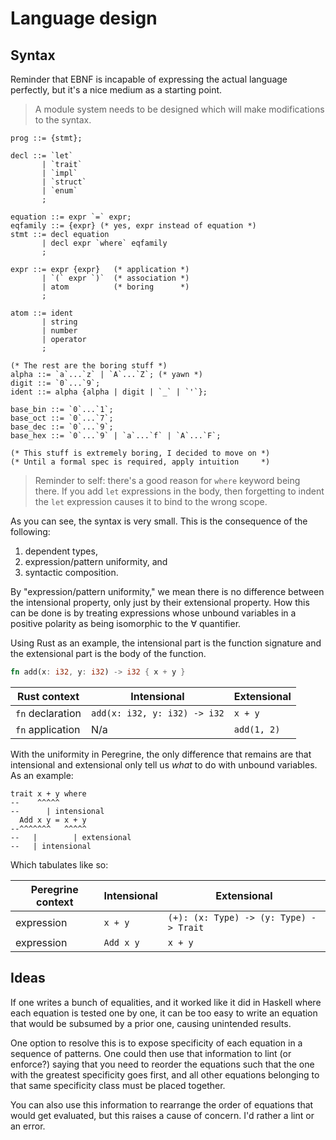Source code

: # Language design

## Syntax

Reminder that EBNF is incapable of expressing the actual language perfectly, but it's a nice medium as a starting point.

> A module system needs to be designed which will make modifications to the syntax.

```ebnf
prog ::= {stmt};

decl ::= `let`
       | `trait`
       | `impl`
       | `struct`
       | `enum`
       ;

equation ::= expr `=` expr;
eqfamily ::= {expr} (* yes, expr instead of equation *)
stmt ::= decl equation
       | decl expr `where` eqfamily
       ;

expr ::= expr {expr}   (* application *)
       | `(` expr `)`  (* association *)
       | atom          (* boring      *)
       ;

atom ::= ident
       | string
       | number
       | operator
       ;

(* The rest are the boring stuff *)
alpha ::= `a`...`z` | `A`...`Z`; (* yawn *)
digit ::= `0`...`9`;
ident ::= alpha {alpha | digit | `_` | `'`};

base_bin ::= `0`...`1`;
base_oct ::= `0`...`7`;
base_dec ::= `0`...`9`;
base_hex ::= `0`...`9` | `a`...`f` | `A`...`F`;

(* This stuff is extremely boring, I decided to move on *)
(* Until a formal spec is required, apply intuition     *)
```

> Reminder to self: there's a good reason for `where` keyword being there. If you add `let` expressions in the body, then forgetting to indent the `let` expression causes it to bind to the wrong scope.

As you can see, the syntax is very small. This is the consequence of the following:

1. dependent types,
2. expression/pattern uniformity, and
3. syntactic composition.

By "expression/pattern uniformity," we mean there is no difference between the intensional property, only just by their extensional property. How this can be done is by treating expressions whose unbound variables in a positive polarity as being isomorphic to the $\forall$ quantifier.

Using Rust as an example, the intensional part is the function signature and the extensional part is the body of the function.

```rs
fn add(x: i32, y: i32) -> i32 { x + y }
```

| Rust context     | Intensional                  | Extensional
|------------------|------------------------------|-------------
| `fn` declaration | `add(x: i32, y: i32) -> i32` | `x + y`
| `fn` application | N/a                          | `add(1, 2)`

With the uniformity in Peregrine, the only difference that remains are that intensional and extensional only tell us _what_ to do with unbound variables. As an example:

```
trait x + y where
--    ^^^^^
--      | intensional
  Add x y = x + y
--^^^^^^^   ^^^^^
--   |        | extensional
--   | intensional
```

Which tabulates like so:

| Peregrine context | Intensional | Extensional
|-------------|-------------|-------------
| expression  | `x + y`     | `(+): (x: Type) -> (y: Type) -> Trait`
| expression  | `Add x y`   | `x + y`

## Ideas

If one writes a bunch of equalities, and it worked like it did in Haskell where each equation is tested one by one, it can be too easy to write an equation that would be subsumed by a prior one, causing unintended results.

One option to resolve this is to expose specificity of each equation in a sequence of patterns. One could then use that information to lint (or enforce?) saying that you need to reorder the equations such that the one with the greatest specificity goes first, and all other equations belonging to that same specificity class must be placed together.

You can also use this information to rearrange the order of equations that would get evaluated, but this raises a cause of concern. I'd rather a lint or an error.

REQUIREMENT =>
Start with the line above that contains "As you can see, the" and stop after the line that contains "the $\forall$ quantifier.". Output those lines exactly, and only those.

ANSWER TO THE EXERCISE =>
As you can see, the syntax is very small. This is the consequence of the following:

1. dependent types,
2. expression/pattern uniformity, and
3. syntactic composition.

By "expression/pattern uniformity," we mean there is no difference between the intensional property, only just by their extensional property. How this can be done is by treating expressions whose unbound variables in a positive polarity as being isomorphic to the $\forall$ quantifier.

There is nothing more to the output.